For children, this act of self-defence can boost confidence and reduce repeated targeting.
Self-defence vs violence: Understanding the fine line
While Dr Shankar supports self-defence, she makes an important distinction:
“I do not advocate violence, nor do I suggest children should initiate fights or respond excessively. What I do believe is that there is a place for self-defence. Pushing back against someone who has intentionally hurt them is completely acceptable.”
This approach empowers children to set healthy boundaries without encouraging aggression. Parents should guide children to recognise the difference between defending themselves and starting a fight.
Also read: Bullying: How it can lead to mental distress and suicide in children
How schools can support children facing bullying
Empowering children is only part of the solution.

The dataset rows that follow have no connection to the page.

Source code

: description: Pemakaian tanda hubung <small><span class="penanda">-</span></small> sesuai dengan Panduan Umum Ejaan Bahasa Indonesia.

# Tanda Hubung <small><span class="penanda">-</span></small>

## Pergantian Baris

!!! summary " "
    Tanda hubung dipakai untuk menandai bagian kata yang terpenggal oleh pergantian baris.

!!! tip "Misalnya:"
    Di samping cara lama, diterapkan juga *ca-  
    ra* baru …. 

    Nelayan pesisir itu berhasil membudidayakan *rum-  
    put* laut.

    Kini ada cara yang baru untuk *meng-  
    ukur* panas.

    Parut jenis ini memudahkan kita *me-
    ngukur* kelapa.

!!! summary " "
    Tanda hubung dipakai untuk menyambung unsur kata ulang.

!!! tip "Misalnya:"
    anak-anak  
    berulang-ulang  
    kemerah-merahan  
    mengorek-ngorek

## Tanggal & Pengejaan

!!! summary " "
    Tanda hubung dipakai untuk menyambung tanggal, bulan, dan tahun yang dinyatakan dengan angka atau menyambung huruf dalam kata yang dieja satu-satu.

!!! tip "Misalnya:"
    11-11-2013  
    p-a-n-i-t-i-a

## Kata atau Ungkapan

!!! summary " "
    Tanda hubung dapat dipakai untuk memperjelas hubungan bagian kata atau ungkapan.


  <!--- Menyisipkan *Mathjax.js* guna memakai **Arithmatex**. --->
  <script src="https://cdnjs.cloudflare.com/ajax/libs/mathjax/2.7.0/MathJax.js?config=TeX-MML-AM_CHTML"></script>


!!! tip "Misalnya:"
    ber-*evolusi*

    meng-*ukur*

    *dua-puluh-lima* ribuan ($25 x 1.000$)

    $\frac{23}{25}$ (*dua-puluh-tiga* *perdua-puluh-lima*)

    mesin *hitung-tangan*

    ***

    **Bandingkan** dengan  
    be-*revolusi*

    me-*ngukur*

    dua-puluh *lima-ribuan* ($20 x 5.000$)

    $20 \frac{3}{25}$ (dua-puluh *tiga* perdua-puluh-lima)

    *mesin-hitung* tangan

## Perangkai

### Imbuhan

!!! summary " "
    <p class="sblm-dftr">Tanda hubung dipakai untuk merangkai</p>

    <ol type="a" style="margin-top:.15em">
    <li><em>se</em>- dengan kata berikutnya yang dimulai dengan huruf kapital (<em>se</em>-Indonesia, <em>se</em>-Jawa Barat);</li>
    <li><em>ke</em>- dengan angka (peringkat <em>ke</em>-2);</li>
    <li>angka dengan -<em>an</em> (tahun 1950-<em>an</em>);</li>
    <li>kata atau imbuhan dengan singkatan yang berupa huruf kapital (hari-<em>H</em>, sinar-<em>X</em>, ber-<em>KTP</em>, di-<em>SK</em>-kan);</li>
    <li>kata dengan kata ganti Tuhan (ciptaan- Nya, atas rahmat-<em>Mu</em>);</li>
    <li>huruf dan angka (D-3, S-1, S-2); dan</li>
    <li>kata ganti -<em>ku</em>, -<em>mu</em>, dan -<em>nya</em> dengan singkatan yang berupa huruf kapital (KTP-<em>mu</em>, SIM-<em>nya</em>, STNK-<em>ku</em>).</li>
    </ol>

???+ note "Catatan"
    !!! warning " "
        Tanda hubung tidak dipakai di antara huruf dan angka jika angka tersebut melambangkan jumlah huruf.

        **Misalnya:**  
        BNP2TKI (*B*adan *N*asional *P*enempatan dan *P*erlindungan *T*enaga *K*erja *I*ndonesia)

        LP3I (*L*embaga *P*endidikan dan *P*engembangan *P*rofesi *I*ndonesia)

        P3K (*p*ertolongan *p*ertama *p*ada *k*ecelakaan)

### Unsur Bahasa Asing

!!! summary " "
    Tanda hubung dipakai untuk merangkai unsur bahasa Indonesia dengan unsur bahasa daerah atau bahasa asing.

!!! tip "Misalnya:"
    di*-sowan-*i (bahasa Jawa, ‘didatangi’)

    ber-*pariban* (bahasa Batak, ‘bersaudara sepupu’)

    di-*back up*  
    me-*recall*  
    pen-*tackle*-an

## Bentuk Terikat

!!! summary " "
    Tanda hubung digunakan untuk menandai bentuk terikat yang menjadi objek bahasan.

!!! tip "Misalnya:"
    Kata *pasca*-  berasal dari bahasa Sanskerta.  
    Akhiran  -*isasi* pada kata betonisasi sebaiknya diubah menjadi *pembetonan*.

Schools must take responsibility for ensuring safety.
- Create clear anti-bullying policies
- Encourage children and bystanders to report incidents
- Reduce the invisibility of bullying by open discussion
“Schools should support children who resist physical aggression by not punishing them. If someone reacts by pushing or hitting back when they are physically attacked, they should not be punished,” says Dr. Shankar.
She adds that even bullies should sometimes be guided rather than punished harshly, especially if it’s a one-time incident. Reflection and behavioural correction should be the first step.

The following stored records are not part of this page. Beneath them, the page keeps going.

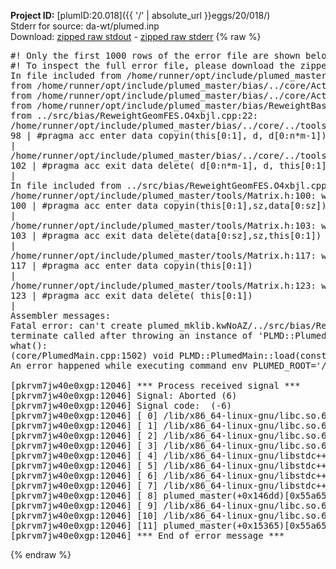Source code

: **Project ID:** [plumID:20.018]({{ '/' | absolute_url }}eggs/20/018/)  
Stderr for source:  da-wt/plumed.inp   
Download: [zipped raw stdout](plumed.inp.plumed_master.stdout.txt.zip) - [zipped raw stderr](plumed.inp.plumed_master.stderr.txt.zip) 
{% raw %}
<pre>
#! Only the first 1000 rows of the error file are shown below
#! To inspect the full error file, please download the zipped raw stderr file above
In file included from /home/runner/opt/include/plumed_master/bias/../core/../tools/Tools.h:27,
from /home/runner/opt/include/plumed_master/bias/../core/Action.h:28,
from /home/runner/opt/include/plumed_master/bias/../core/ActionWithValue.h:25,
from /home/runner/opt/include/plumed_master/bias/ReweightBase.h:25,
from ../src/bias/ReweightGeomFES.O4xbjl.cpp:22:
/home/runner/opt/include/plumed_master/bias/../core/../tools/Tensor.h:98: warning: ignoring ‘#pragma acc enter’ [-Wunknown-pragmas]
98 | #pragma acc enter data copyin(this[0:1], d, d[0:n*m-1])
|
/home/runner/opt/include/plumed_master/bias/../core/../tools/Tensor.h:102: warning: ignoring ‘#pragma acc exit’ [-Wunknown-pragmas]
102 | #pragma acc exit data delete( d[0:n*m-1], d, this[0:1])
|
In file included from ../src/bias/ReweightGeomFES.O4xbjl.cpp:24:
/home/runner/opt/include/plumed_master/tools/Matrix.h:100: warning: ignoring ‘#pragma acc enter’ [-Wunknown-pragmas]
100 | #pragma acc enter data copyin(this[0:1],sz,data[0:sz])
|
/home/runner/opt/include/plumed_master/tools/Matrix.h:103: warning: ignoring ‘#pragma acc exit’ [-Wunknown-pragmas]
103 | #pragma acc exit data delete(data[0:sz],sz,this[0:1])
|
/home/runner/opt/include/plumed_master/tools/Matrix.h:117: warning: ignoring ‘#pragma acc enter’ [-Wunknown-pragmas]
117 | #pragma acc enter data copyin(this[0:1])
|
/home/runner/opt/include/plumed_master/tools/Matrix.h:123: warning: ignoring ‘#pragma acc exit’ [-Wunknown-pragmas]
123 | #pragma acc exit data delete( this[0:1])
|
Assembler messages:
Fatal error: can't create plumed_mklib.kwNoAZ/../src/bias/ReweightGeomFES.o: No such file or directory
terminate called after throwing an instance of 'PLMD::Plumed::ExceptionError'
what():
(core/PlumedMain.cpp:1502) void PLMD::PlumedMain::load(const std::string&)
An error happened while executing command env PLUMED_ROOT='/home/runner/opt/lib/plumed_master' PLUMED_VERSION='2.11.0-dev' PLUMED_HTMLDIR='/home/runner/opt/share/doc/plumed_master' PLUMED_INCLUDEDIR='/home/runner/opt/include' PLUMED_PROGRAM_NAME='plumed_master' PLUMED_IS_INSTALLED='yes' "/home/runner/opt/lib/plumed_master"/scripts/mklib.sh -n -o ./../src/bias/ReweightGeomFES.2.11.0-dev.so ../src/bias/ReweightGeomFES.cpp

[pkrvm7jw40e0xgp:12046] *** Process received signal ***
[pkrvm7jw40e0xgp:12046] Signal: Aborted (6)
[pkrvm7jw40e0xgp:12046] Signal code:  (-6)
[pkrvm7jw40e0xgp:12046] [ 0] /lib/x86_64-linux-gnu/libc.so.6(+0x45330)[0x7fcb84a45330]
[pkrvm7jw40e0xgp:12046] [ 1] /lib/x86_64-linux-gnu/libc.so.6(pthread_kill+0x11c)[0x7fcb84a9eb2c]
[pkrvm7jw40e0xgp:12046] [ 2] /lib/x86_64-linux-gnu/libc.so.6(gsignal+0x1e)[0x7fcb84a4527e]
[pkrvm7jw40e0xgp:12046] [ 3] /lib/x86_64-linux-gnu/libc.so.6(abort+0xdf)[0x7fcb84a288ff]
[pkrvm7jw40e0xgp:12046] [ 4] /lib/x86_64-linux-gnu/libstdc++.so.6(+0xa5ff5)[0x7fcb84ea5ff5]
[pkrvm7jw40e0xgp:12046] [ 5] /lib/x86_64-linux-gnu/libstdc++.so.6(+0xbb0da)[0x7fcb84ebb0da]
[pkrvm7jw40e0xgp:12046] [ 6] /lib/x86_64-linux-gnu/libstdc++.so.6(_ZSt10unexpectedv+0x0)[0x7fcb84ea5a55]
[pkrvm7jw40e0xgp:12046] [ 7] /lib/x86_64-linux-gnu/libstdc++.so.6(+0xa5a6f)[0x7fcb84ea5a6f]
[pkrvm7jw40e0xgp:12046] [ 8] plumed_master(+0x146dd)[0x55a65fdb16dd]
[pkrvm7jw40e0xgp:12046] [ 9] /lib/x86_64-linux-gnu/libc.so.6(+0x2a1ca)[0x7fcb84a2a1ca]
[pkrvm7jw40e0xgp:12046] [10] /lib/x86_64-linux-gnu/libc.so.6(__libc_start_main+0x8b)[0x7fcb84a2a28b]
[pkrvm7jw40e0xgp:12046] [11] plumed_master(+0x15365)[0x55a65fdb2365]
[pkrvm7jw40e0xgp:12046] *** End of error message ***
</pre>
{% endraw %}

Teaching respect, resilience, and healthy boundaries
At its core, this conversation isn’t about promoting fighting. It’s about teaching resilience, courage, and balance.
“The goal is not to promote fighting, but to teach children self-respect, courage, and healthy boundaries.”
For parents, this means:
- Teaching children safe self-defence
- Encouraging them to report bullying
- Helping them recognise when to walk away
- Reminding them that standing up doesn’t mean turning violent
Bullying is an emotional challenge for both children and parents. With expert guidance, children can learn to set healthy boundaries, defend themselves when necessary, and grow into confident individuals who know the value of respect.